*** MATERIAL PROVIDED ***

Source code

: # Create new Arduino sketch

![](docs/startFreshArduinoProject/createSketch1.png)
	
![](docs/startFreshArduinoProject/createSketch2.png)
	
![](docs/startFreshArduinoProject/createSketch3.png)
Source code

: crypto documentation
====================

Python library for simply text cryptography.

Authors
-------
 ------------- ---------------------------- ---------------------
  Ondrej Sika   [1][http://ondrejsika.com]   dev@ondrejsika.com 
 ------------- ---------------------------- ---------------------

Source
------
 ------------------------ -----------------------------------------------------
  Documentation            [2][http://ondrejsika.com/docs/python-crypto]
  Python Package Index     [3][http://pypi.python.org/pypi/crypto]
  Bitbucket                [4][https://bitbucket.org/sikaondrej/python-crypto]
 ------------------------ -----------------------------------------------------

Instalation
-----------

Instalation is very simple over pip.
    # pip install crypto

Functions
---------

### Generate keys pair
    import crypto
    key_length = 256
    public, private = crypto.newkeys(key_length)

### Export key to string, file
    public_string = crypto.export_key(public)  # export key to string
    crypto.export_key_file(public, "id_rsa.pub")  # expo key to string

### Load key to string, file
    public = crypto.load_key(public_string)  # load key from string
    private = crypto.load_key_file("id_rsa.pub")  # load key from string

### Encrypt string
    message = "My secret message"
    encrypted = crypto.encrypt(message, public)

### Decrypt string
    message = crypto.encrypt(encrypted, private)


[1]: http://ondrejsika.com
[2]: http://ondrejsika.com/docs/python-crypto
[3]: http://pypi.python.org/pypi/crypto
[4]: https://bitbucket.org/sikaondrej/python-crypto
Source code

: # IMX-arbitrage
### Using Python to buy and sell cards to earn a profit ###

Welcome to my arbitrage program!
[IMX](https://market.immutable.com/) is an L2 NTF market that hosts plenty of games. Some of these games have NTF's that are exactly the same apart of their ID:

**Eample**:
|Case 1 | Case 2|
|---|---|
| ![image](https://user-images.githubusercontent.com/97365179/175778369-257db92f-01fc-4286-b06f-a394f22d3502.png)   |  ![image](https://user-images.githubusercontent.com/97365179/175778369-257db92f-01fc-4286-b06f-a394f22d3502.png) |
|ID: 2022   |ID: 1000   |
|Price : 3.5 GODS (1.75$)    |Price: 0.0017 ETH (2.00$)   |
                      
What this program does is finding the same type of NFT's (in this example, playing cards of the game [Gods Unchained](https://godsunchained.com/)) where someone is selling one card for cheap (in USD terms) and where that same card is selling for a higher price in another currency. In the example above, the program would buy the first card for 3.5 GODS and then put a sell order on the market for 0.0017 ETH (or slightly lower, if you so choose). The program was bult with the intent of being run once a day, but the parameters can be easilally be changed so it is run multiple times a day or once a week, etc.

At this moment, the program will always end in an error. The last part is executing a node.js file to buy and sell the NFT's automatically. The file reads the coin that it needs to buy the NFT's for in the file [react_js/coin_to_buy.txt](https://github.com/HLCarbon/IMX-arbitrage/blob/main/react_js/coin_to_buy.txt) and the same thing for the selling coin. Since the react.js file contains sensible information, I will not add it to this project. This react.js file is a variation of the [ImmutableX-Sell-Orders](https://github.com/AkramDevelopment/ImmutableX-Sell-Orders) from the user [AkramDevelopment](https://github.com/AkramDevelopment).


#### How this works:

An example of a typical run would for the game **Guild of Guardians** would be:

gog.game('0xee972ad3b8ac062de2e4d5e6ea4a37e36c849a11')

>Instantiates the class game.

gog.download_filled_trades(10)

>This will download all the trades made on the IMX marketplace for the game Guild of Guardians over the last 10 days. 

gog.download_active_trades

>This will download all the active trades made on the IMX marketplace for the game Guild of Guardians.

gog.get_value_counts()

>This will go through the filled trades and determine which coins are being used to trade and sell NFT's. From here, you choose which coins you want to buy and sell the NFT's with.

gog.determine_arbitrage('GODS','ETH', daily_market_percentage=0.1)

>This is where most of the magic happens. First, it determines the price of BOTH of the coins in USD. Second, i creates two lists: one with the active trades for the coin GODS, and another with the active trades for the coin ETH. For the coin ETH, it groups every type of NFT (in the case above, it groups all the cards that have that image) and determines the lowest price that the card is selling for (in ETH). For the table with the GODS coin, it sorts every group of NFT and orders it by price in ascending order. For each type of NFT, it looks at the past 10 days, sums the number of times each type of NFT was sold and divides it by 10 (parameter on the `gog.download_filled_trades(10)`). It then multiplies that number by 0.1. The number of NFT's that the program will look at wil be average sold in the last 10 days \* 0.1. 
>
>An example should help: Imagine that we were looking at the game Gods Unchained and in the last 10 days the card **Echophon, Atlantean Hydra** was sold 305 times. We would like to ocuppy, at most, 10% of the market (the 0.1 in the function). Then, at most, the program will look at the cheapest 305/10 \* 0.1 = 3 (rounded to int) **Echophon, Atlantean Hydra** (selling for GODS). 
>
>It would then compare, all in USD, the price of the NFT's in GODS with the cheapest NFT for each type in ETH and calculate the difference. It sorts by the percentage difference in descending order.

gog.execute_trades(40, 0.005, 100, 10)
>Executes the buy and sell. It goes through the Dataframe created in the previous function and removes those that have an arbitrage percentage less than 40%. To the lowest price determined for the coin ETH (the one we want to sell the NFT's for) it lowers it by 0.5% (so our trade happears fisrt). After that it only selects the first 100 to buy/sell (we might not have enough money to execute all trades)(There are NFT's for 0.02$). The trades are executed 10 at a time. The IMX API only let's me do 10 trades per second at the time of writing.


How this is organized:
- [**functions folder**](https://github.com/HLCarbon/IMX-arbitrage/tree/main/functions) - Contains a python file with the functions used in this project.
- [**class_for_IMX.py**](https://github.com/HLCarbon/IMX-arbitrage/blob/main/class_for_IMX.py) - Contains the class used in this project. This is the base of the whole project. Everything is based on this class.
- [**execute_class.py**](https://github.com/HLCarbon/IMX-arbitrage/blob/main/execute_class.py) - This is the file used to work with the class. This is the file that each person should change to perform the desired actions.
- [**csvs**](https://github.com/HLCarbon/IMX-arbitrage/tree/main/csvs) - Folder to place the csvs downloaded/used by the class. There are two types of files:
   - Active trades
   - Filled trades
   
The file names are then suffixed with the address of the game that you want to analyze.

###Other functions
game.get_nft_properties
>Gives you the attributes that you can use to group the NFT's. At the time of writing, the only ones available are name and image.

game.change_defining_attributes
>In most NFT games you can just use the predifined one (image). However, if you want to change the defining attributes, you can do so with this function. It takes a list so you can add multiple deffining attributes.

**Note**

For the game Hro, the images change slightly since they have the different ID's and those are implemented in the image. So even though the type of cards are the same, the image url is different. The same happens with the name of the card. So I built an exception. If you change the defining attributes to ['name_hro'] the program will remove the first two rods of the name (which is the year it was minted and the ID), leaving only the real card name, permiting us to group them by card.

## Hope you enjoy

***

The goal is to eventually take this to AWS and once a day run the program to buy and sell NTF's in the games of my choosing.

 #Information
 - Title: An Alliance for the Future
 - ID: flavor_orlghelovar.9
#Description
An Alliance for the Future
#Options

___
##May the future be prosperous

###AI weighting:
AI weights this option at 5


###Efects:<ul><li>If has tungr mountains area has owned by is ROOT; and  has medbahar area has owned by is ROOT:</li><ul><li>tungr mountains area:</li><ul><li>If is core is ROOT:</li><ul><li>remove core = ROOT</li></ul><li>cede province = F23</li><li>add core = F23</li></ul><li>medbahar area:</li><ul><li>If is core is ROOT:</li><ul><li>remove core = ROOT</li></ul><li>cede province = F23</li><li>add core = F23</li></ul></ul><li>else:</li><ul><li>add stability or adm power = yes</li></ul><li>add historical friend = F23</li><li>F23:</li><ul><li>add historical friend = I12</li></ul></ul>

*** End of MATERIAL PROVIDED ***

Lines of the listing above that contain the word "Guardians" should all be returned.

An example of a typical run would for the game **Guild of Guardians** would be:
>This will download all the trades made on the IMX marketplace for the game Guild of Guardians over the last 10 days. 
>This will download all the active trades made on the IMX marketplace for the game Guild of Guardians.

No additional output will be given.